▶ _Work order_
Starting at the line below holding "(In the last" and stopping at the line holding "Let $dist_r$ be", print every line exactly, both ends included, and leave the rest out.

*** Block opens ***

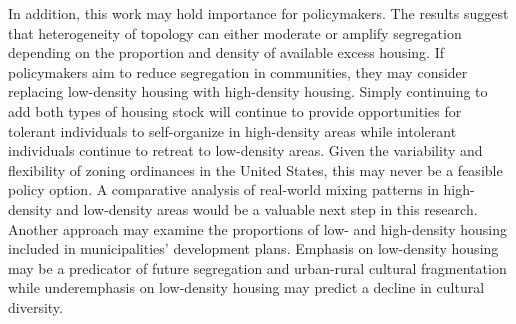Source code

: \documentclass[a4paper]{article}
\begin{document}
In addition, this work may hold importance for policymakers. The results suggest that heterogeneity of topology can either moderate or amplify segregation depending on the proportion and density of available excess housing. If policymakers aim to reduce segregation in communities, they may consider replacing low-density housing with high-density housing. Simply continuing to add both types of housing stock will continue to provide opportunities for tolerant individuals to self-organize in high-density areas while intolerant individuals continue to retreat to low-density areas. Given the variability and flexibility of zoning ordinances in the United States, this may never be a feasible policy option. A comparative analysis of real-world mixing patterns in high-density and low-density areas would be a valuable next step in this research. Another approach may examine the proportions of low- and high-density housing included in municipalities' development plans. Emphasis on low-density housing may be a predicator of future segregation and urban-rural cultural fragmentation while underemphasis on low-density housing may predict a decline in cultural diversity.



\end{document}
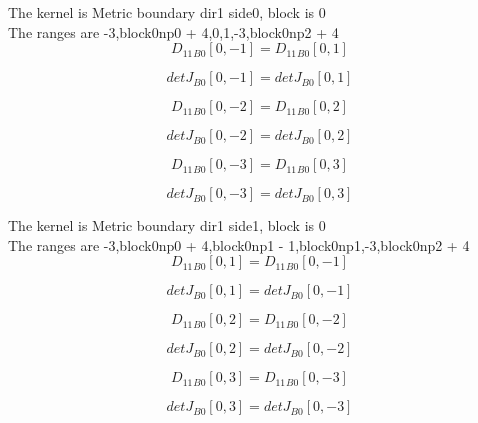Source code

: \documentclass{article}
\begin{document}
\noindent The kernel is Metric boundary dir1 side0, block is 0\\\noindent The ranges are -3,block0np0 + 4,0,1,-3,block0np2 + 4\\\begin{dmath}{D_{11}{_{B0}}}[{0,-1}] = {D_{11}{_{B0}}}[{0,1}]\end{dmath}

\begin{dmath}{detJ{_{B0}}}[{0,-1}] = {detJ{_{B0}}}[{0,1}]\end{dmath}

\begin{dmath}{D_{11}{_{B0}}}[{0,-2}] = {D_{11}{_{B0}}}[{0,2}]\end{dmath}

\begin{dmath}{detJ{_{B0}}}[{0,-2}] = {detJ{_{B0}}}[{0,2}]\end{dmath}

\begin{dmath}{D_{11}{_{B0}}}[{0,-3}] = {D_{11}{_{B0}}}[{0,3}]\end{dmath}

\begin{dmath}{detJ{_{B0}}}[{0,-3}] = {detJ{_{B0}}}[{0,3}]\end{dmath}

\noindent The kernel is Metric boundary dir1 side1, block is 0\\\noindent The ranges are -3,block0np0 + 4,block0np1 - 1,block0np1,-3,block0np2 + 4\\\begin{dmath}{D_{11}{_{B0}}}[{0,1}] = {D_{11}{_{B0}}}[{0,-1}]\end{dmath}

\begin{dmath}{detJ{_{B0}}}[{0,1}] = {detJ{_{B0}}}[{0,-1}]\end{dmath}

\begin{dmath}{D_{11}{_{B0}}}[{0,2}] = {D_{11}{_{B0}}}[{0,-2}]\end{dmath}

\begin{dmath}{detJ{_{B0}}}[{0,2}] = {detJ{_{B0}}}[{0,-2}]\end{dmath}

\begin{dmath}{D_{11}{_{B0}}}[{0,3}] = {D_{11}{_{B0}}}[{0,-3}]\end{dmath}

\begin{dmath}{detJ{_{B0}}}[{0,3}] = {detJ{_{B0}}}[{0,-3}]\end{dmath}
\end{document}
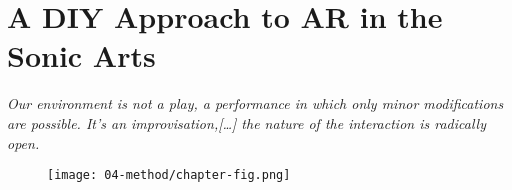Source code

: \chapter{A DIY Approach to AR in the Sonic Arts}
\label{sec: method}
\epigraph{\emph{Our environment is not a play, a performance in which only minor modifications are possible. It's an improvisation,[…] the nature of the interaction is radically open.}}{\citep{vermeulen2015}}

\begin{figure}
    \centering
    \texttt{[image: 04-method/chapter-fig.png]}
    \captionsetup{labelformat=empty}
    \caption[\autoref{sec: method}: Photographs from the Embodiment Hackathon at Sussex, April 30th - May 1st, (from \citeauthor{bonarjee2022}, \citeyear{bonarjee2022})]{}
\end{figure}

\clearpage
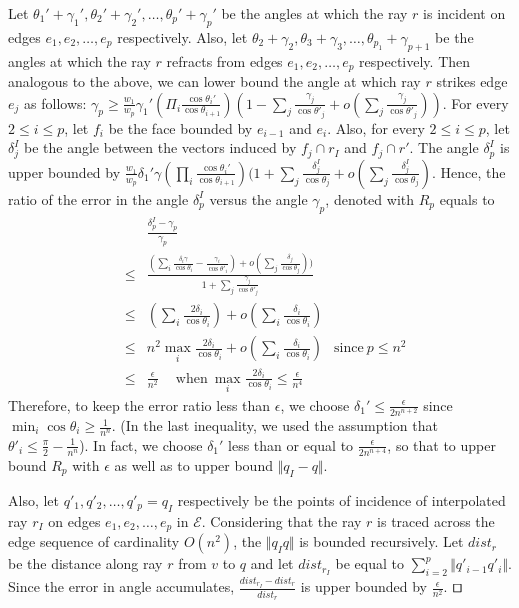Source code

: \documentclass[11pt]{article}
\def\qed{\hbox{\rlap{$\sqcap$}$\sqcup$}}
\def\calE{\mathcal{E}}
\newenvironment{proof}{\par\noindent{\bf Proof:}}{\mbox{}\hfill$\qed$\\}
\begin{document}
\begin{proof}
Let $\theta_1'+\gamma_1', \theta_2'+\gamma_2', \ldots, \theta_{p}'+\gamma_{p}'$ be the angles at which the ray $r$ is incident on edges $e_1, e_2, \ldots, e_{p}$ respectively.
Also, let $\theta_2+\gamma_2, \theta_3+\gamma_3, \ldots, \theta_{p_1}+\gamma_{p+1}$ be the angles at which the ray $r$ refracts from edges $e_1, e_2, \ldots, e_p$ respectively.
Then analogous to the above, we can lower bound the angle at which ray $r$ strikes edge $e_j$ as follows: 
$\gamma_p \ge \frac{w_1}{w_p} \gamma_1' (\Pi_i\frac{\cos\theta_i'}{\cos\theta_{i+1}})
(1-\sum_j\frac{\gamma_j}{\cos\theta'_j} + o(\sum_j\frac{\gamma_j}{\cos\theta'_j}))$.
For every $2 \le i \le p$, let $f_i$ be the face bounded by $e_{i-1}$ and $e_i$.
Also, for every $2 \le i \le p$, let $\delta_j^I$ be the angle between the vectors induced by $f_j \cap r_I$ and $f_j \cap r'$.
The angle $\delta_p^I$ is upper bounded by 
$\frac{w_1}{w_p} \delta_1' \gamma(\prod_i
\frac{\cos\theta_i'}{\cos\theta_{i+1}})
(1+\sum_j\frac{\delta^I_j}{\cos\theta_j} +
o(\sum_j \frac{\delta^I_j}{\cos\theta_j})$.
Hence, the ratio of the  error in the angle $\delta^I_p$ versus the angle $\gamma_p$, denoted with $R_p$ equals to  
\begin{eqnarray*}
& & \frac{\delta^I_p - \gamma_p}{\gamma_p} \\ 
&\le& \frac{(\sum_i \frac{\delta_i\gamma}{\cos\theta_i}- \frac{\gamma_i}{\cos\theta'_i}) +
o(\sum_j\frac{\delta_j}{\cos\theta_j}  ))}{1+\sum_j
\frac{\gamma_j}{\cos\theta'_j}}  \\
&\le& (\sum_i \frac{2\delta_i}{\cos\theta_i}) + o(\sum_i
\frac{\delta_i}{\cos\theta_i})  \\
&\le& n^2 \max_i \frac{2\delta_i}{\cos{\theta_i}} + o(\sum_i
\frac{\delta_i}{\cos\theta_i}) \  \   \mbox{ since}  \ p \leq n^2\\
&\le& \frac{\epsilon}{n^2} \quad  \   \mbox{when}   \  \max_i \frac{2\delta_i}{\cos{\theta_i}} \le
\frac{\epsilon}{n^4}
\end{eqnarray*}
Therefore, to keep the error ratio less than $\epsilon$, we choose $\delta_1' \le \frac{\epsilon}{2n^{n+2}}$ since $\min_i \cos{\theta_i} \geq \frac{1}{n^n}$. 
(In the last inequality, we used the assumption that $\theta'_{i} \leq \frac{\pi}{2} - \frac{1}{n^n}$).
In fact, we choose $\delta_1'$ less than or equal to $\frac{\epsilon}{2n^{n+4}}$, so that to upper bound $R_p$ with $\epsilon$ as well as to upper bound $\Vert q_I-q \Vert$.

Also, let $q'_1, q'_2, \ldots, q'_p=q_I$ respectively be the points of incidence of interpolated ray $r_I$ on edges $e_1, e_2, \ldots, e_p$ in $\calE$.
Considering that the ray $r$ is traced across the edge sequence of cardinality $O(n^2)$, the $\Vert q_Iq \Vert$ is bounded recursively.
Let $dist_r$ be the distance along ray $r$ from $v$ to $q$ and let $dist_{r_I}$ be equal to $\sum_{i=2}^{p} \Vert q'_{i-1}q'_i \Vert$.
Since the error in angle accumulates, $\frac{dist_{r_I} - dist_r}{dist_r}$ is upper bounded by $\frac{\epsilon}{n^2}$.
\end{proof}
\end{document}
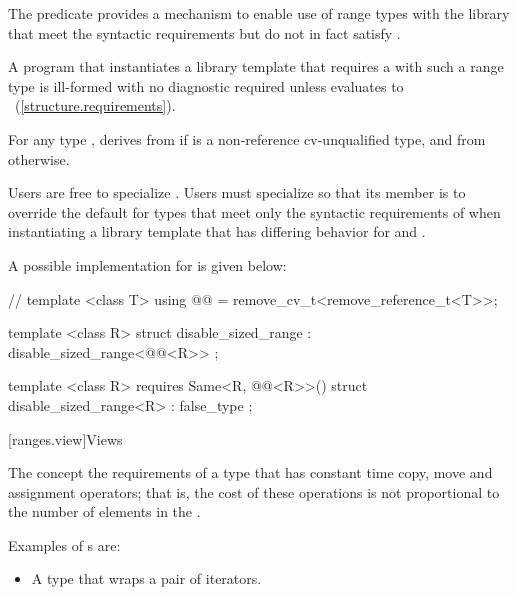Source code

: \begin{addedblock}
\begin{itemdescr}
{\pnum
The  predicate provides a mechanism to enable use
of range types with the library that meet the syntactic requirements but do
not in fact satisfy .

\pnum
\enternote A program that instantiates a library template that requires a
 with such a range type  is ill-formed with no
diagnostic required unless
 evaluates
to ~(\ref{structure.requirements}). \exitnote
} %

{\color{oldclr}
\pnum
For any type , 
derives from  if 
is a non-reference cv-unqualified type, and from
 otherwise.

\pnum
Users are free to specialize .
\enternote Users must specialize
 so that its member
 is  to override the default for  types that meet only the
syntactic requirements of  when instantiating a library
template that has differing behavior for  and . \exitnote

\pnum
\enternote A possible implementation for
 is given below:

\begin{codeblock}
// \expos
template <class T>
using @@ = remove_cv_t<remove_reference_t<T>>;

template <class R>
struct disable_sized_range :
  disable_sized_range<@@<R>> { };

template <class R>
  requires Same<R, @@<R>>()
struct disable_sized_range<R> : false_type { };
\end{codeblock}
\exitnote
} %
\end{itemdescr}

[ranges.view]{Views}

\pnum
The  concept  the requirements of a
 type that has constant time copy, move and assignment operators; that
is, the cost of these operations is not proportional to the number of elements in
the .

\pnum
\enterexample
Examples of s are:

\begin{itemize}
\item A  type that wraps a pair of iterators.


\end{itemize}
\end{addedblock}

*** Block closes ***
*** Block opens ***

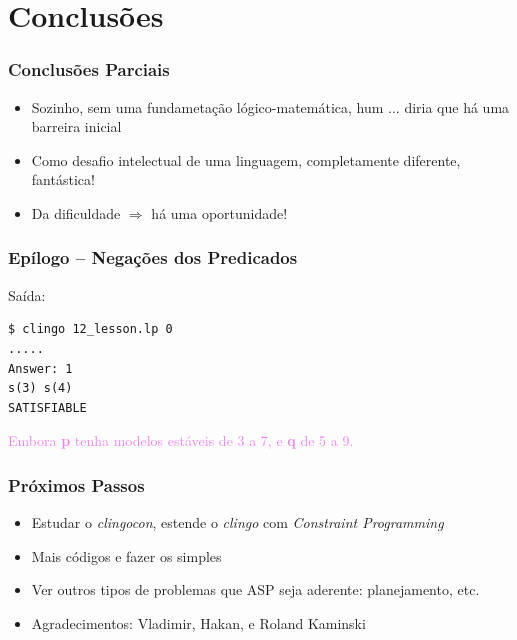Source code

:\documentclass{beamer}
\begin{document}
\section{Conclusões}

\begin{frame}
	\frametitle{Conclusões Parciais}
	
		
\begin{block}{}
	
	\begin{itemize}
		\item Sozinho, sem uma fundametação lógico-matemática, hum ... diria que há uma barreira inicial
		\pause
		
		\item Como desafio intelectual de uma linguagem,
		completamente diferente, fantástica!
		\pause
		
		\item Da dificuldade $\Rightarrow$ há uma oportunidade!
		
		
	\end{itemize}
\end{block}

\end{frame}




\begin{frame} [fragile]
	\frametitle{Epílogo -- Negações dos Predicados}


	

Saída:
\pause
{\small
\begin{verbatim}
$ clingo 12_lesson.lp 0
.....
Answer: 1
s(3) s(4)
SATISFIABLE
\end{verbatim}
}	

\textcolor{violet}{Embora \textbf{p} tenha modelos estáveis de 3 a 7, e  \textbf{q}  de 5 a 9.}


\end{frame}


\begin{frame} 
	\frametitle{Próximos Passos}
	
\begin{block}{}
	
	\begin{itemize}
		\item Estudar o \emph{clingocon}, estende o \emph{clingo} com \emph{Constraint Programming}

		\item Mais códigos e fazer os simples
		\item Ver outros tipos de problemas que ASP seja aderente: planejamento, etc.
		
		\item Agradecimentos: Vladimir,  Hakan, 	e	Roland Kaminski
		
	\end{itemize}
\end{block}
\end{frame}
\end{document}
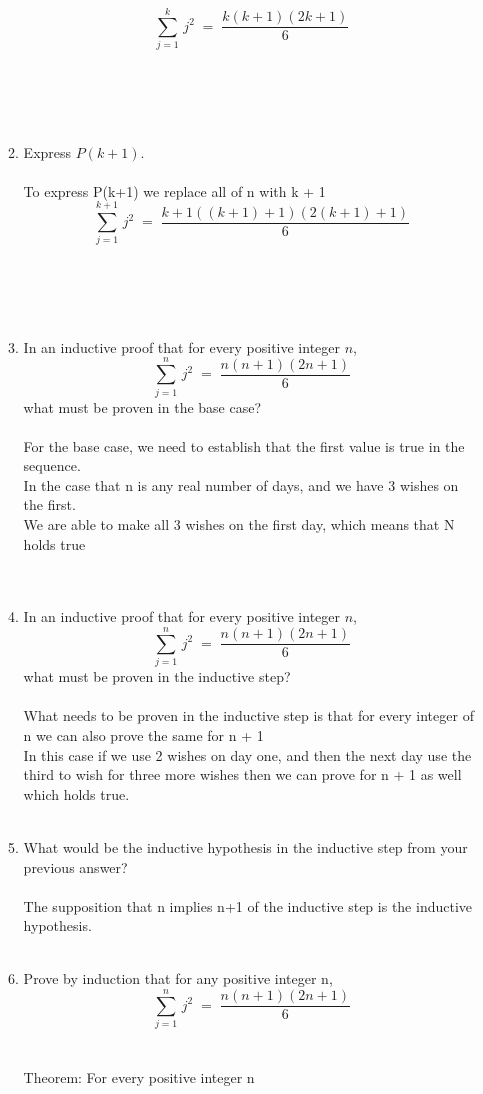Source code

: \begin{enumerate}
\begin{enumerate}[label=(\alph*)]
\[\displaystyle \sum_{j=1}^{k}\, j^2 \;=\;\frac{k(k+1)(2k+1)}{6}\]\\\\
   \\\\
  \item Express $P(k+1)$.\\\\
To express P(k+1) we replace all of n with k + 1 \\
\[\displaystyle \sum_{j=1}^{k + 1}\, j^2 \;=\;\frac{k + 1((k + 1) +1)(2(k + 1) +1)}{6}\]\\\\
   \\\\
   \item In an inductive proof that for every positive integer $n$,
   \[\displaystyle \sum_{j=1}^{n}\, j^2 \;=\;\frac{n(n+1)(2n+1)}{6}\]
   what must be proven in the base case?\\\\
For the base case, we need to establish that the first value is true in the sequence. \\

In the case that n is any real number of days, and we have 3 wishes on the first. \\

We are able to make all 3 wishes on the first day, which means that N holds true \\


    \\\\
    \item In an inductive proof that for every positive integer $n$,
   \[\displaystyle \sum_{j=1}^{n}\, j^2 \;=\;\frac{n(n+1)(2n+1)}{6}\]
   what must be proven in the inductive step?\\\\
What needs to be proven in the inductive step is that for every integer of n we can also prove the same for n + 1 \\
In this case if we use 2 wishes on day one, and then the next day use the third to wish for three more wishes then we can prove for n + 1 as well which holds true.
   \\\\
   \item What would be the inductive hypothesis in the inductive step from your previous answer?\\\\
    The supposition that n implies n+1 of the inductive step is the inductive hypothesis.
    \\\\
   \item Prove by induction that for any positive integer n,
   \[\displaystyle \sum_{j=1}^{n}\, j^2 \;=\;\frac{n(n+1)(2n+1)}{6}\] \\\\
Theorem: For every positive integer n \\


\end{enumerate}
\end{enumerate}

*** Block closes ***

▶ _Written solution_
(In the last inequality, we used the assumption that $\theta'_{i} \leq \frac{\pi}{2} - \frac{1}{n^n}$).
In fact, we choose $\delta_1'$ less than or equal to $\frac{\epsilon}{2n^{n+4}}$, so that to upper bound $R_p$ with $\epsilon$ as well as to upper bound $\Vert q_I-q \Vert$.

Also, let $q'_1, q'_2, \ldots, q'_p=q_I$ respectively be the points of incidence of interpolated ray $r_I$ on edges $e_1, e_2, \ldots, e_p$ in $\calE$.
Considering that the ray $r$ is traced across the edge sequence of cardinality $O(n^2)$, the $\Vert q_Iq \Vert$ is bounded recursively.
Let $dist_r$ be the distance along ray $r$ from $v$ to $q$ and let $dist_{r_I}$ be equal to $\sum_{i=2}^{p} \Vert q'_{i-1}q'_i \Vert$.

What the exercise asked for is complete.